A group of open science advocates have launched the first preprint aimed exclusively at African scientists. AfricArxiv seeks to improve the visibility of African science by helping academics share their work quickly, say co-founders Justin Ahinon, a web developer and student in applied statistics at the National School of Statistics, Planning and Demography in Parakou, Benin, West Africa, and Jo Havemann, a trainer at the science communication consultancy, Access 2 Perspectives, based in Berlin, Germany.
They hope the preprint will increase collaboration among researchers, and make knowledge more accessible to policymakers, entrepreneurs, medical staff, farmers, journalists, among other stakeholders.
The platform will be hosted on the Open Science Framework (OSF), a free, open-source software that allows researchers to connect and share their work. It will support preprints, postprints, code and data, and welcomes submissions from all African languages, including Akan, Twi, Swahili and Xhosa.
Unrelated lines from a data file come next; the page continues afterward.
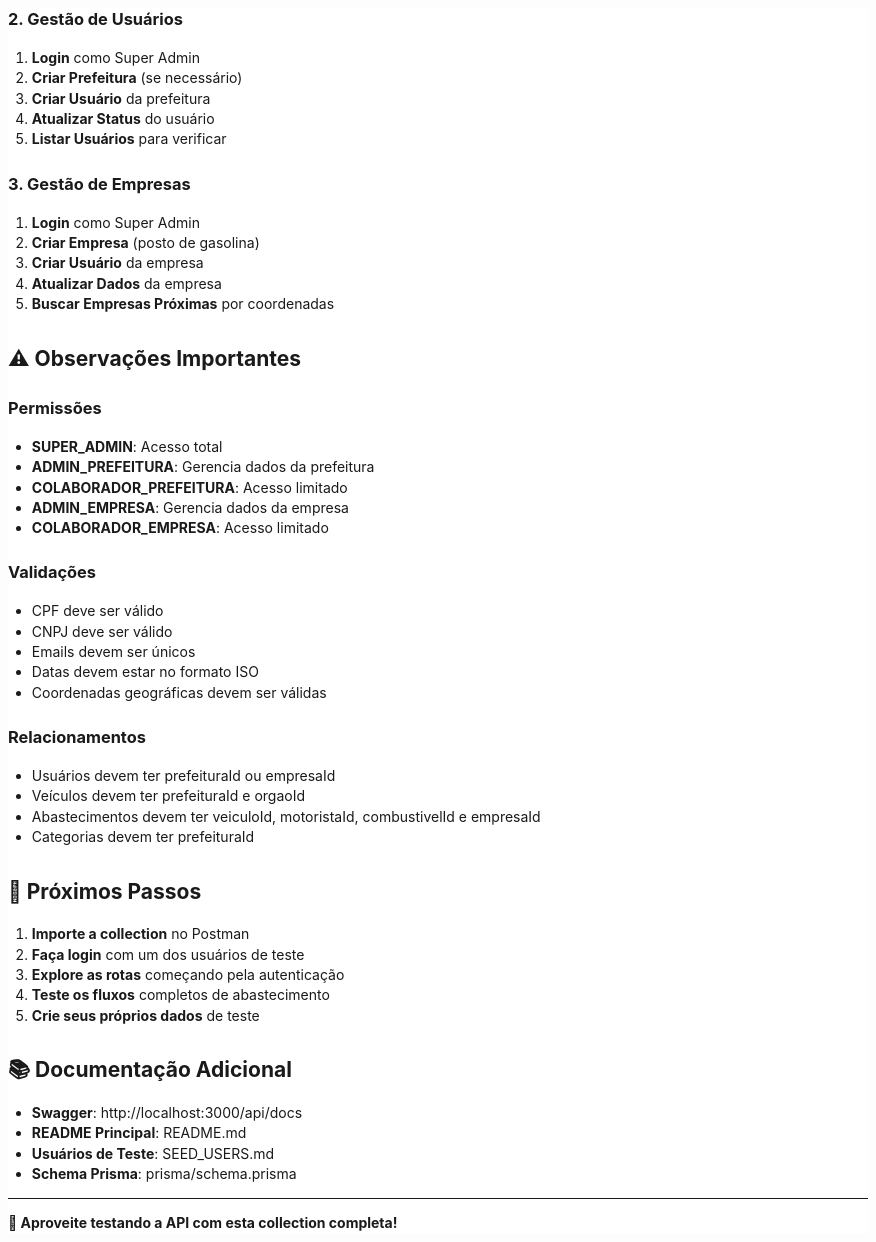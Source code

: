 ### **2. Gestão de Usuários**
1. **Login** como Super Admin
2. **Criar Prefeitura** (se necessário)
3. **Criar Usuário** da prefeitura
4. **Atualizar Status** do usuário
5. **Listar Usuários** para verificar

### **3. Gestão de Empresas**
1. **Login** como Super Admin
2. **Criar Empresa** (posto de gasolina)
3. **Criar Usuário** da empresa
4. **Atualizar Dados** da empresa
5. **Buscar Empresas Próximas** por coordenadas

## ⚠️ **Observações Importantes**

### **Permissões**
- **SUPER_ADMIN**: Acesso total
- **ADMIN_PREFEITURA**: Gerencia dados da prefeitura
- **COLABORADOR_PREFEITURA**: Acesso limitado
- **ADMIN_EMPRESA**: Gerencia dados da empresa
- **COLABORADOR_EMPRESA**: Acesso limitado

### **Validações**
- CPF deve ser válido
- CNPJ deve ser válido
- Emails devem ser únicos
- Datas devem estar no formato ISO
- Coordenadas geográficas devem ser válidas

### **Relacionamentos**
- Usuários devem ter prefeituraId ou empresaId
- Veículos devem ter prefeituraId e orgaoId
- Abastecimentos devem ter veiculoId, motoristaId, combustivelId e empresaId
- Categorias devem ter prefeituraId

## 🚀 **Próximos Passos**

1. **Importe a collection** no Postman
2. **Faça login** com um dos usuários de teste
3. **Explore as rotas** começando pela autenticação
4. **Teste os fluxos** completos de abastecimento
5. **Crie seus próprios dados** de teste

## 📚 **Documentação Adicional**

- **Swagger**: http://localhost:3000/api/docs
- **README Principal**: README.md
- **Usuários de Teste**: SEED_USERS.md
- **Schema Prisma**: prisma/schema.prisma

---

**🎉 Aproveite testando a API com esta collection completa!**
AfricArxiv is the latest of a number of open publishing platforms launched since the beginning of 2018. In March, the African Institute for Mathematical Sciences, and Elsevier announced that they would create the open-access journal Scientific African, and in April, the African Academy of Sciences (AAS) and F1000 launched AAS Open Research, which publishes manuscripts that go through an open peer review process. AAS Open Research has published 17 articles since going live, with eight more being revised.
The idea for AfricArxiv was generated by tweets by attendants at the open science summit in Kumasi, Ghana in April 2018. Only three months later, AfricArxiv has a platform, a Facebook page, Twitter account, and a team of 12 scientists, who have volunteered their time to promote the service, and check whether the content submitted is appropriate.
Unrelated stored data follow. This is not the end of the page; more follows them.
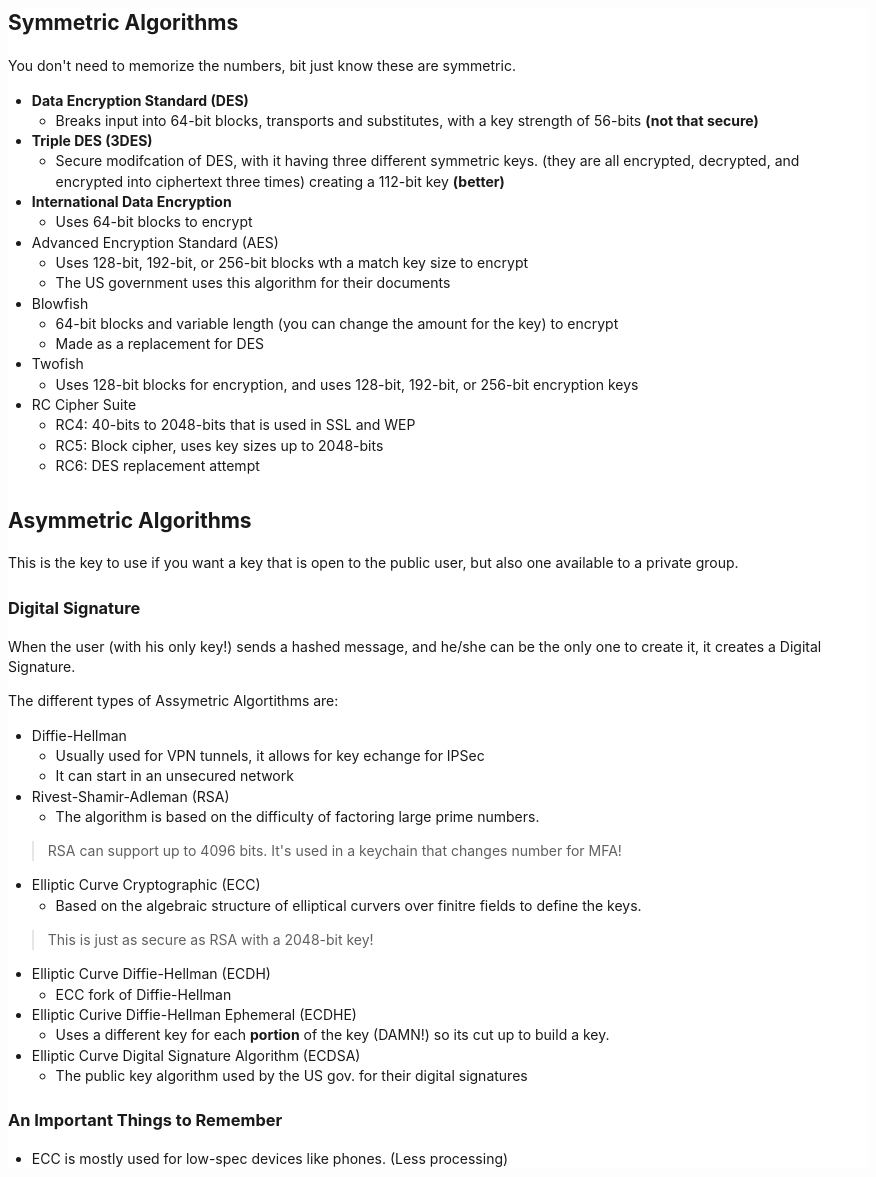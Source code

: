 ## Symmetric Algorithms
You don't need to memorize the numbers, bit just know these are symmetric.

- **Data Encryption Standard (DES)**
    - Breaks input into 64-bit blocks, transports and substitutes, with a key strength of 56-bits **(not that secure)**
- **Triple DES (3DES)**
    - Secure modifcation of DES, with it having three different symmetric keys. (they are all encrypted, decrypted, and encrypted into ciphertext three times) creating a 112-bit key **(better)**
- **International Data Encryption**
    - Uses 64-bit blocks to encrypt
- Advanced Encryption Standard (AES)
    - Uses 128-bit, 192-bit, or 256-bit blocks wth a match key size to encrypt
    - The US government uses this algorithm for their documents
- Blowfish
    - 64-bit blocks and variable length (you can change the amount for the key) to encrypt
    - Made as a replacement for DES
- Twofish
    - Uses 128-bit blocks for encryption, and uses 128-bit, 192-bit, or 256-bit encryption keys
- RC Cipher Suite
    - RC4: 40-bits to 2048-bits that is used in SSL and WEP
    - RC5: Block cipher, uses key sizes up to 2048-bits
    - RC6: DES replacement attempt

## Asymmetric Algorithms
This is the key to use if you want a key that is open to the public user, but also one available to a private group.

### **Digital Signature**
When the user (with his only key!) sends a hashed message, and he/she can be the only one to create it, it creates a Digital Signature. 

The different types of Assymetric Algortithms are:
- Diffie-Hellman
    - Usually used for VPN tunnels, it allows for key echange for IPSec
    - It can start in an unsecured network 
- Rivest-Shamir-Adleman (RSA)
    - The algorithm is based on the difficulty of factoring large prime numbers.
> RSA can support up to 4096 bits. It's used in a keychain that changes number for MFA!
- Elliptic Curve Cryptographic (ECC)
    - Based on the algebraic structure of elliptical curvers over finitre fields to define the keys.
> This is just as secure as RSA with a 2048-bit key!
- Elliptic Curve Diffie-Hellman (ECDH)
    - ECC fork of Diffie-Hellman
- Elliptic Curive Diffie-Hellman Ephemeral (ECDHE)
    - Uses a different key for each **portion** of the key (DAMN!) so its cut up to build a key.
- Elliptic Curve Digital Signature Algorithm (ECDSA)
    - The public key algorithm used by the US gov. for their digital signatures

### An Important Things to Remember
- ECC is mostly used for low-spec devices like phones. (Less processing)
The speed of delivery is largely due to the ease with which the Center for Open Science can customize its OSF platform. AfricArxiv is one of 21 community preprint services built on the OSF, including Arabixiv, which disseminates knowledge in Arabic, and INA-Rxiv for Indonesian scientists.
The latter is among their best-performing archives, says Rusty Speidel, marketing director of COS. Since launching in August 2017, it has accrued 2,920 preprints.
For comparison, the well-established physics archive arXiv receives 10,000 submissions a month, and bioRxiv reached 1,000 monthly submissions, some four years after its creation in 2013.
The success of AfricArxiv will depend on the size and willingness of the community to share their work with each other and the world, says Speidel.
Some communities expressed initial concern about their work being scooped, but have been persuaded of the benefits of getting early feedback from their peers, he says, especially since many journals have begun to encourage researchers to share their manuscripts in repositories. Preprints are also assigned a formal DOI, which he says mitigates the risk of someone else taking credit for one’s work.
“The easy part is getting the platform up. The hard part is growing it, supporting it and moving it forward,” says Speidel.
Access and engagement
Tolu Odumosu, a science technology and society researcher at the University of Virginia, says access is a sore point among researchers in the region. While preprints can partly address the problem, other barriers also need attention, such as the prohibitive subscription rates of established journals and fees for publication. Institutions also need to invest more time, materials and space to research, says Odumosu. He would be interested in contributing his work to AfricArxiv if he knew that it would reach an active community of scientists in Africa, he says.
Another concern is one of recognition. “People are still stuck in the world of impact,” says Nelson Torto, an analytical chemist and executive director of the AAS. “It will take a while for people to shift from so-called high-impact journals to a platform where they are able to share with their colleagues as quickly as possible.” In the case of preprints, however, the two need not be mutually exclusive.
For many researchers in the region, the more outlets the better. But some worry that scientists might confuse preprints with peer-reviewed journals. “There are always merits of sharing information,” says Torto. “But people need to know in what form that information is in, and what they can use it for.”
Ahinon and Havemann hope that clear definitions and guidelines will pre-empt any misconceptions.